▸ PROBLEM REQUIREMENTS
Reproduce the entries that follow precisely, setting aside any images.
════════
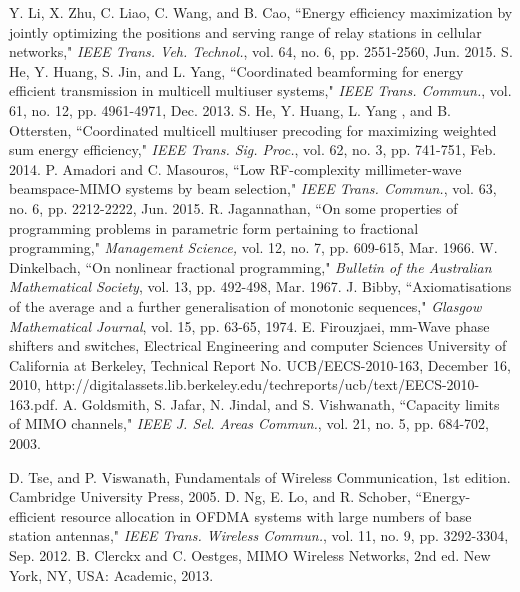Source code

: \documentclass[11pt,draftcls,onecolumn]{IEEEtran}
\begin{document}
\begin{small}
\begin{thebibliography}{30}
Y. Li, X. Zhu, C. Liao, C. Wang, and B. Cao, ``Energy efficiency maximization by jointly optimizing the positions and serving range of relay stations in cellular networks," \emph{IEEE Trans. Veh. Technol.}, vol. 64, no. 6, pp. 2551-2560, Jun. 2015.
S. He, Y. Huang, S. Jin, and L. Yang, ``Coordinated beamforming for energy efficient transmission in multicell multiuser systems," \emph{IEEE Trans. Commun.}, vol. 61, no. 12, pp. 4961-4971, Dec. 2013.
S. He, Y. Huang, L. Yang , and B. Ottersten, ``Coordinated multicell multiuser precoding for maximizing weighted sum energy efficiency," \emph{IEEE Trans. Sig. Proc.}, vol. 62, no. 3, pp. 741-751, Feb. 2014.
P. Amadori and C. Masouros, ``Low RF-complexity millimeter-wave beamspace-MIMO systems by beam selection," \emph{IEEE Trans. Commun.}, vol. 63, no. 6, pp. 2212-2222, Jun. 2015.
R. Jagannathan, ``On some properties of programming problems in parametric form pertaining to fractional programming," \emph{Management Science,} vol. 12, no. 7, pp. 609-615, Mar. 1966.
W. Dinkelbach, ``On nonlinear fractional programming," \emph{Bulletin of the Australian Mathematical Society}, vol. 13, pp. 492-498, Mar. 1967.
J. Bibby, ``Axiomatisations of the average and a further generalisation of monotonic sequences," \emph{Glasgow Mathematical Journal}, vol. 15, pp. 63-65, 1974.
E. Firouzjaei, mm-Wave phase shifters and switches, Electrical Engineering and computer Sciences University of California at Berkeley, Technical Report No. UCB/EECS-2010-163, December 16, 2010, http://digitalassets.lib.berkeley.edu/techreports/ucb/text/EECS-2010-163.pdf.
A. Goldsmith, S. Jafar, N. Jindal, and S. Vishwanath, ``Capacity limits of MIMO channels," \emph{IEEE J. Sel. Areas Commun.}, vol. 21, no. 5, pp. 684-702, 2003.

D. Tse, and P. Viswanath, Fundamentals of Wireless Communication, 1st edition. Cambridge University Press, 2005.
D. Ng, E. Lo, and R. Schober, ``Energy-efficient resource allocation in OFDMA systems with large numbers of base station antennas," \emph{IEEE Trans. Wireless Commun.}, vol. 11, no. 9, pp. 3292-3304, Sep. 2012.
B. Clerckx and C. Oestges, MIMO Wireless Networks, 2nd ed. New York, NY, USA: Academic, 2013.


\end{thebibliography}
\end{small}
\end{document}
════════
▸ THE COMPLETED TASK
Source code

: \documentclass[11pt,draftcls,onecolumn]{IEEEtran}
\begin{document}
\begin{small}
\begin{thebibliography}{30}
Y. Li, X. Zhu, C. Liao, C. Wang, and B. Cao, ``Energy efficiency maximization by jointly optimizing the positions and serving range of relay stations in cellular networks," \emph{IEEE Trans. Veh. Technol.}, vol. 64, no. 6, pp. 2551-2560, Jun. 2015.
S. He, Y. Huang, S. Jin, and L. Yang, ``Coordinated beamforming for energy efficient transmission in multicell multiuser systems," \emph{IEEE Trans. Commun.}, vol. 61, no. 12, pp. 4961-4971, Dec. 2013.
S. He, Y. Huang, L. Yang , and B. Ottersten, ``Coordinated multicell multiuser precoding for maximizing weighted sum energy efficiency," \emph{IEEE Trans. Sig. Proc.}, vol. 62, no. 3, pp. 741-751, Feb. 2014.
P. Amadori and C. Masouros, ``Low RF-complexity millimeter-wave beamspace-MIMO systems by beam selection," \emph{IEEE Trans. Commun.}, vol. 63, no. 6, pp. 2212-2222, Jun. 2015.
R. Jagannathan, ``On some properties of programming problems in parametric form pertaining to fractional programming," \emph{Management Science,} vol. 12, no. 7, pp. 609-615, Mar. 1966.
W. Dinkelbach, ``On nonlinear fractional programming," \emph{Bulletin of the Australian Mathematical Society}, vol. 13, pp. 492-498, Mar. 1967.
J. Bibby, ``Axiomatisations of the average and a further generalisation of monotonic sequences," \emph{Glasgow Mathematical Journal}, vol. 15, pp. 63-65, 1974.
E. Firouzjaei, mm-Wave phase shifters and switches, Electrical Engineering and computer Sciences University of California at Berkeley, Technical Report No. UCB/EECS-2010-163, December 16, 2010, http://digitalassets.lib.berkeley.edu/techreports/ucb/text/EECS-2010-163.pdf.
A. Goldsmith, S. Jafar, N. Jindal, and S. Vishwanath, ``Capacity limits of MIMO channels," \emph{IEEE J. Sel. Areas Commun.}, vol. 21, no. 5, pp. 684-702, 2003.

D. Tse, and P. Viswanath, Fundamentals of Wireless Communication, 1st edition. Cambridge University Press, 2005.
D. Ng, E. Lo, and R. Schober, ``Energy-efficient resource allocation in OFDMA systems with large numbers of base station antennas," \emph{IEEE Trans. Wireless Commun.}, vol. 11, no. 9, pp. 3292-3304, Sep. 2012.
B. Clerckx and C. Oestges, MIMO Wireless Networks, 2nd ed. New York, NY, USA: Academic, 2013.


\end{thebibliography}
\end{small}
\end{document}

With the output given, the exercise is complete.